Bach’s Well-Tempered Clavier – beautifully played by Céline Frisch

Das wohltemperierte Klavier

Yes, I know, Bach once more.

But to my defense, this is the first time I’ve written about this particular work, the famous Well-Tempered Clavier BWV 846-893.

Prelude no. 1 in C-major is probably known even to many  non-classical listeners, as it forms the basis of Gounod’s Ave Maria, and it is accessible enough for most piano students to attack it at some point during their classes (including me).
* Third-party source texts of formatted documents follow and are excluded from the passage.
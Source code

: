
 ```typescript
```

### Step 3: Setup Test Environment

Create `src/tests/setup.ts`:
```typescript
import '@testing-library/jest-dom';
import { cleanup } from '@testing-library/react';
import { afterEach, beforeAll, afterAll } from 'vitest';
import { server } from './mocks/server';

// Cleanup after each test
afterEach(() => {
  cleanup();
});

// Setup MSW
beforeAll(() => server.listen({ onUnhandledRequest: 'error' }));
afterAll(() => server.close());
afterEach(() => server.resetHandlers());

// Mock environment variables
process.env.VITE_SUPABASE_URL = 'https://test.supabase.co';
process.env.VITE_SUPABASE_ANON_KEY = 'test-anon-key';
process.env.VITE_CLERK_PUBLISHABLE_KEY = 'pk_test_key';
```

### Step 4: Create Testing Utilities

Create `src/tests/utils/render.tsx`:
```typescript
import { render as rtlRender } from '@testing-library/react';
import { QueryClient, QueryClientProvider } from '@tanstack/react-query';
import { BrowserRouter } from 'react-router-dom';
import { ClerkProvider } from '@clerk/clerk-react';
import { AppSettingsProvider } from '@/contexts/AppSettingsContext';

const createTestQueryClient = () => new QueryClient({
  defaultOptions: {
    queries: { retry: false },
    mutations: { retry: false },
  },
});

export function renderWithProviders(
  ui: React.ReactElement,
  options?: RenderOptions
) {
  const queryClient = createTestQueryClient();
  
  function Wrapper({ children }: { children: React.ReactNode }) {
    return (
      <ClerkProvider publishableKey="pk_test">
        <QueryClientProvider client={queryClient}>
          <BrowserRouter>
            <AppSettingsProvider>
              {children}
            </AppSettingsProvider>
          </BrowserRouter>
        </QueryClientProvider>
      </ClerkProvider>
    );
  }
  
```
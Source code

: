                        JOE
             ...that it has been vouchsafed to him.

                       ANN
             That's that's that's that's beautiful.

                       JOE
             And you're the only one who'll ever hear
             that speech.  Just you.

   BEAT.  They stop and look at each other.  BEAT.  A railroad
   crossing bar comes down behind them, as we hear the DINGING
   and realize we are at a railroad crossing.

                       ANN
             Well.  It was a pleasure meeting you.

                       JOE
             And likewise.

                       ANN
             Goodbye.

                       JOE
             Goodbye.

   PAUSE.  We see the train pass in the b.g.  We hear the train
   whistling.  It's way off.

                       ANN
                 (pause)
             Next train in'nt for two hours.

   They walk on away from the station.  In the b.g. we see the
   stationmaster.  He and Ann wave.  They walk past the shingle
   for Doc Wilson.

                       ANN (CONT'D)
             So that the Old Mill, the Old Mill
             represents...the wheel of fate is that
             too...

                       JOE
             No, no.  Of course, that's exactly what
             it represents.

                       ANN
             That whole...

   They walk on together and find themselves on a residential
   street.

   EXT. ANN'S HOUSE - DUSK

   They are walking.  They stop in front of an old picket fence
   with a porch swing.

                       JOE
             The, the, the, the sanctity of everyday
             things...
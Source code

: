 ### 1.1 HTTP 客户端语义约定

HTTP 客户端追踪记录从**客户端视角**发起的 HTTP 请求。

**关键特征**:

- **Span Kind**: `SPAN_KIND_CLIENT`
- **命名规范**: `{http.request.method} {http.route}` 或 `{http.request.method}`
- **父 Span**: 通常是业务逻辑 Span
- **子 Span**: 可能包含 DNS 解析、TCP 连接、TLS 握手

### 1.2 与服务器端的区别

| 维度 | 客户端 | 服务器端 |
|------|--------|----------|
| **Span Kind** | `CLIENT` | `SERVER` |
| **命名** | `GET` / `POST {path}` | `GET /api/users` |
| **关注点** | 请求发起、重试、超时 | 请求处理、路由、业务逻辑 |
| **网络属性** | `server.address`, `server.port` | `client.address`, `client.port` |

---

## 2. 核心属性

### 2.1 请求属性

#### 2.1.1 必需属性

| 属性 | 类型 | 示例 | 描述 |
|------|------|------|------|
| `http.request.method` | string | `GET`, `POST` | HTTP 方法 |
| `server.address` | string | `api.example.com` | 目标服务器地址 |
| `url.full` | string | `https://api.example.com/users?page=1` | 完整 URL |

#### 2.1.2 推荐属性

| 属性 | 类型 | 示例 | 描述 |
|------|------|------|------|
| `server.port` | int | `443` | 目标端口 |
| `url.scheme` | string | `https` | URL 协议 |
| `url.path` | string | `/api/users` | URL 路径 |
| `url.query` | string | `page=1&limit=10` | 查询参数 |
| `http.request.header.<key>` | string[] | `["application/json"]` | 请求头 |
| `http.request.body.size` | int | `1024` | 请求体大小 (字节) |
Obviously, there is much more to this cycle of works that takes you through every single key step by step. It consists of two “books” or parts of preludes and fugues covering all keys of our Western scale

Side note: In case you didn’t know, the term “well-temperament” refers to the tuning of the keyboard that was at that time recently invented. Before the well-tempered tuning, any given tuning used at the time worked well for some keys but didn’t really work for others. To simplify, the well-tempered scale by Andreas Werkmeister was the first where you could easily switch between keys without any of the keys sounding out of tune.

I already had a couple of nice recordings of this work, from old-fashioned but great Sviatoslav Richter to Andras Schiff (obviously), to both recordings of Angela Hewitt.

However, I never had a recording on harpsichord that really convinced me. Earlier I used to like Keith Jarrett’s recording on ECM. However, I’ve outgrown this recoding a bit. Both Egarr and Levin are very good, but still I wasn’t 100% satisfied.

Céline Frisch’s Well Tempered Clavier Book 1 

Céline Frisch The Well Tempered Clavier Book I Alpha 2015

I had first heard about Céline Frisch regarding her Goldberg Variation recording. But I never checked her out I must admit. I was too happy with Hantaï, and more recently Levit.

However, the February 2016 issue of Classica pointed me towards her Well-Tempered Clavier recording, so I went to Qobuz and gave it a listen. They awarded this album a “Choc“, their way of saying 5 stars, and called this “une interprétation magistrale“, probably best translated with “authoritative recording”. (It also received the highest rating from Diapason, the Diapason d’or).

And I was impressed, this version is so spot-on, so precise, but never technical, never dull. Bach on a harpsichord can easily get boring or annoying, when it is played too much like robot, or lacking any other kind of differentiation, as obviously on a harpsichord you cannot modulate your touch like you can do on a modern piano.

None of this here, you will be drawn into the music from the first second, and will want to listen to the entire thing. Not an easy achievement, given that this was composed to use Bach’s own words (translation thanks to Wikipedia) “for the profit and use of musical youth desirous of learning, and especially for the pastime of those already skilled in this study”, i.e. essentially a piece to study your skills, not really for public performance and for somebody else to listen to it.

Frisch plays a copy of a Silbermann harpsichord. This instrument at the beginning takes some getting used to, it being a bit bright and slim. However, you get into it really quickly, also thanks to Alpha’s usual good recording technique, and after a while you really appreciate the transparency that let’s you hear through even more complicated fugues.

My rating: 5 stars

You can find it here (Qobuz) and here (Prostudiomasters)

P.S. And you can be sure her Goldberg’s are next on my playlist.

Author: Musicophile

I'm not a professional musician, I don't work in the music industry, I'm just what the name says, somebody who loves music. I've been in love with music for all of my life, took piano lessons for nearly 10 years, and played in several amateur Jazz groups. I go to concerts, both classical and Jazz, quite regularly. And I collect music previously on vinyl and CDs, now on my computer, and am slightly OCD on my music collection. You can reach me at Musicophile1(AT)

9 thoughts on “Bach’s Well-Tempered Clavier – beautifully played by Céline Frisch”

  1. “Bach on a harpsichord can easily get boring or annoying”

    Even harpsichordist Andreas Staier (who recorded an outstanding version of the Goldberg Variations) says listening to harpsichord for more than 45 minutes will make you insane.

    Liked by 1 person

    1. Thanks for the feedback Kerry. IMHO, it really depends on the mood, for example I can sit through the entire Goldberg variations for the approx 75 min duration just because it is such a fantastic work. That said, I agree Harpsichord is better in smaller doses.